DATA SECTION:
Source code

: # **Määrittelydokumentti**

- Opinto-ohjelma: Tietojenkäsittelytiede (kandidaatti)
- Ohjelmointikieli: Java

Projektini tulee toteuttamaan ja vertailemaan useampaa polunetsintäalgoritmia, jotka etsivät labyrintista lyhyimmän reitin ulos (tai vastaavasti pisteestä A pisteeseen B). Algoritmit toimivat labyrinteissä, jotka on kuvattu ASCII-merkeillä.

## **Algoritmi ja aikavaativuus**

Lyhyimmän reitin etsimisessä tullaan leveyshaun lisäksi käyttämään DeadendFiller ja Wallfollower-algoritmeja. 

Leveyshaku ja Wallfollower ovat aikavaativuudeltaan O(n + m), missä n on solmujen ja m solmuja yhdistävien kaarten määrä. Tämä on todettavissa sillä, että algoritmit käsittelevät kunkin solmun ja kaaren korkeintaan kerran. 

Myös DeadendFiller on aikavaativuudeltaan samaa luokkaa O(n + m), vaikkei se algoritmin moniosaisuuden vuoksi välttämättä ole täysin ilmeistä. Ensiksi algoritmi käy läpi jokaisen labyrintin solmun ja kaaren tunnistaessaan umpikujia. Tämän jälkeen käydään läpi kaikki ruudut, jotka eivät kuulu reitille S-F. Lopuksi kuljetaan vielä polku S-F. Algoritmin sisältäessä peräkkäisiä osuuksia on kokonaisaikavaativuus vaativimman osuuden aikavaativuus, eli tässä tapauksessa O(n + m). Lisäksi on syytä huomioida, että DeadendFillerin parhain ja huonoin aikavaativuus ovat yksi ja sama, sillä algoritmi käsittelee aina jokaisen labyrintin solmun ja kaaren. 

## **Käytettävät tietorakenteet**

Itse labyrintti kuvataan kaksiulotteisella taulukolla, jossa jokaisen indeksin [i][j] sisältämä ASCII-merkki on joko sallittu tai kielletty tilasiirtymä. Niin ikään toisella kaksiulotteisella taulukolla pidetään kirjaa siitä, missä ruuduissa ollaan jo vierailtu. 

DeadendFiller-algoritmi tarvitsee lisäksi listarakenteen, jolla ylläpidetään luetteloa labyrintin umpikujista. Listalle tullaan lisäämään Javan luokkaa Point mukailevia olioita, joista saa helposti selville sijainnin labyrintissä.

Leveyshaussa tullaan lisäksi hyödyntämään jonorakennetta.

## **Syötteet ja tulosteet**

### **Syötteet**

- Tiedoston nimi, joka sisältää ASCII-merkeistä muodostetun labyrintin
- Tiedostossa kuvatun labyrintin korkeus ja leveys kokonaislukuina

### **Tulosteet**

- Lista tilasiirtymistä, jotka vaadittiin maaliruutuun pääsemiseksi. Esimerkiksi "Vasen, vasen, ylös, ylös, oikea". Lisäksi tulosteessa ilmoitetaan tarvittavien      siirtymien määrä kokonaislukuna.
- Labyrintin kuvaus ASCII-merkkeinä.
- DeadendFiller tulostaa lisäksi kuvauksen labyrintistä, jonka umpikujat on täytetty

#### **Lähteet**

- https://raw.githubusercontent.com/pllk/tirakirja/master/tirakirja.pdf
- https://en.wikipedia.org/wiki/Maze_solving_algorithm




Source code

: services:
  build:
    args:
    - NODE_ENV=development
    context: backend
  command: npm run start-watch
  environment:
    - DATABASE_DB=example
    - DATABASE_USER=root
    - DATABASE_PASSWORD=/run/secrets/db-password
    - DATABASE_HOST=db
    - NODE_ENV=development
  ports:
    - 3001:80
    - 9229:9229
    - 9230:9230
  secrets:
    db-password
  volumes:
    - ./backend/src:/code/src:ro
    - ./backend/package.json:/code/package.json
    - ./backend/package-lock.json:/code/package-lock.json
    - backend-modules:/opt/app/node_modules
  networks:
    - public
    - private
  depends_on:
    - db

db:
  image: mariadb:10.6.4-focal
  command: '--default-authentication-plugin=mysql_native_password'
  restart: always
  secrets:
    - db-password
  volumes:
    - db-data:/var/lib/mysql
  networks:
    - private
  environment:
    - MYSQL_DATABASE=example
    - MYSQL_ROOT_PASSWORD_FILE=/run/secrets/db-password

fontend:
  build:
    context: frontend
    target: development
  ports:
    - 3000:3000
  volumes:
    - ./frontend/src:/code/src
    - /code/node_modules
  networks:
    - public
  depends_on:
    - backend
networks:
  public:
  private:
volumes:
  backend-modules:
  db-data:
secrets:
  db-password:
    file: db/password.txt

WORK TASK: From the entries above, extract only the lines running from the one containing "Projektini tulee toteuttamaan" through the one containing "## **Käytettävät tietorakenteet**", inclusive.

ANSWER TO THE PROBLEM:
Projektini tulee toteuttamaan ja vertailemaan useampaa polunetsintäalgoritmia, jotka etsivät labyrintista lyhyimmän reitin ulos (tai vastaavasti pisteestä A pisteeseen B). Algoritmit toimivat labyrinteissä, jotka on kuvattu ASCII-merkeillä.

## **Algoritmi ja aikavaativuus**

Lyhyimmän reitin etsimisessä tullaan leveyshaun lisäksi käyttämään DeadendFiller ja Wallfollower-algoritmeja. 

Leveyshaku ja Wallfollower ovat aikavaativuudeltaan O(n + m), missä n on solmujen ja m solmuja yhdistävien kaarten määrä. Tämä on todettavissa sillä, että algoritmit käsittelevät kunkin solmun ja kaaren korkeintaan kerran. 

Myös DeadendFiller on aikavaativuudeltaan samaa luokkaa O(n + m), vaikkei se algoritmin moniosaisuuden vuoksi välttämättä ole täysin ilmeistä. Ensiksi algoritmi käy läpi jokaisen labyrintin solmun ja kaaren tunnistaessaan umpikujia. Tämän jälkeen käydään läpi kaikki ruudut, jotka eivät kuulu reitille S-F. Lopuksi kuljetaan vielä polku S-F. Algoritmin sisältäessä peräkkäisiä osuuksia on kokonaisaikavaativuus vaativimman osuuden aikavaativuus, eli tässä tapauksessa O(n + m). Lisäksi on syytä huomioida, että DeadendFillerin parhain ja huonoin aikavaativuus ovat yksi ja sama, sillä algoritmi käsittelee aina jokaisen labyrintin solmun ja kaaren. 

## **Käytettävät tietorakenteet**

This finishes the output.